In [None]:
import pandas as pd
import numpy as np
from scipy.spatial.distance import euclidean
from sklearn.metrics.pairwise import cosine_similarity

# import import_ipynb # an extension that allows me to import a ipynb file 
from mf import *
from knn import *

In [None]:
# # Getting KNN and MF song recommendations

# # Test / example user input 
# playlist_knn = ["million years _ gareth emery", "fool's gold _ jill scott", "firefly _ breaking benjamin"]
# playlist_mf = ["firefly _ breaking benjamin", "greyhound _ swedish house mafia", "girlfriend _ bobby brown"]

# user_songs = ['greyhound _ swedish house mafia', 'saturday night _ the herbaliser', 'time to pretend _ mgmt']

# playlist_mf = mf_recommender(user_songs, 20)
# playlist_knn = knn_recommender(user_songs, 20)

# print("MF Recommended Songs:", playlist_mf)
# print("KNN Recommended Songs:", playlist_knn)


# songs attribute dataset

In [9]:
# Load dataset
df = pd.read_csv("cleaned_data/songs_cleaned.csv")

# Select numerical features for similarity comparison
feature_columns = [
    "danceability", "energy", "key", "loudness", "mode", "speechiness", 
    "acousticness", "instrumentalness", "liveness", "valence", "tempo"
]

# Create a dictionary mapping 'track_key' to its numerical feature vector
song_feature_dict = {
    row["track_key"]: row[feature_columns].values.astype(float)
    for _, row in df.iterrows()
}

print(f"Loaded {len(song_feature_dict)} songs into feature dictionary.")


Loaded 8516 songs into feature dictionary.

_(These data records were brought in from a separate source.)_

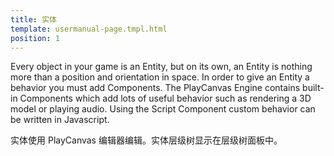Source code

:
 ```yaml
---
title: 实体
template: usermanual-page.tmpl.html
position: 1
---
```


Every object in your game is an Entity, but on its own, an Entity is nothing more than a position and orientation in space. In order to give an Entity a behavior you must add Components. The PlayCanvas Engine contains built-in Components which add lots of useful behavior such as rendering a 3D model or playing audio. Using the Script Component custom behavior can be written in Javascript.

实体使用 PlayCanvas 编辑器编辑。实体层级树显示在层级树面板中。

# average the vector of the recommended playlists

In [10]:
def get_average_vector(song_list, feature_dict):
    """
    Converts a list of song titles into an average feature vector

    Parameters:
        song_list (list): List of recommended songs
        feature_dict (dict): Dictionary mapping song titles to feature vectors

    Returns:
        np.array: Averaged feature vector
    """
    vectors = [feature_dict[song] for song in song_list if song in feature_dict]
    
    if not vectors:
        return np.zeros(len(next(iter(feature_dict.values()))))  # Return zero vector if no matches

    return np.mean(vectors, axis=0)

# Compute vectors for both recommended playlists 
# knn_vector = get_average_vector(playlist_knn, song_feature_dict)
# mf_vector = get_average_vector(playlist_mf, song_feature_dict)


# Min-Max Normalization of Euclidean Distsance

In [11]:
# Min-Max Normalization of Euclidean Distance 
# Min-Max scaling is more accurate than Max-Distance Scaling because it considers dataset-wide min/max


def normalize_euclidean_distance(songs_df, non_normal_euclidean, min_dist=0):
    """Auxiliary function to normalize a given euclidean distance calculation using min-max normalization"""
    # min_dist estimating min distance (0 if two identical songs exist)

    # Computing max possible Euclidean distance (worst case scenario)
    feature_min = songs_df[feature_columns].min().values
    feature_max = songs_df[feature_columns].max().values
    max_dist = euclidean(feature_min, feature_max)
    # Normalize distance
    return (non_normal_euclidean - min_dist) / (max_dist - min_dist) if max_dist > min_dist else 0


# simularity computation

In [12]:
def compute_similarity(songs_df, vec1, vec2):
    """
    Computes euclidean distance and cosine similarity between two feature vectors

    Parameters:
        vec1 (np.array): First feature vector
        vec2 (np.array): Second feature vector

    Returns:
        tuple: euclidean distance cosine similarity
    """
    euclidean_dist = euclidean(vec1, vec2)
    normalized_euclidean_dist = normalize_euclidean_distance(songs_df, euclidean_dist)
    cosine_sim = cosine_similarity(vec1.reshape(1, -1), vec2.reshape(1, -1))[0][0]
    return euclidean_dist, normalized_euclidean_dist, cosine_sim

# Compute similarity between KNN and MF recommendations
# euclidean_dist, normalized_euclidean_dist, cosine_sim = compute_similarity(df, knn_vector, mf_vector)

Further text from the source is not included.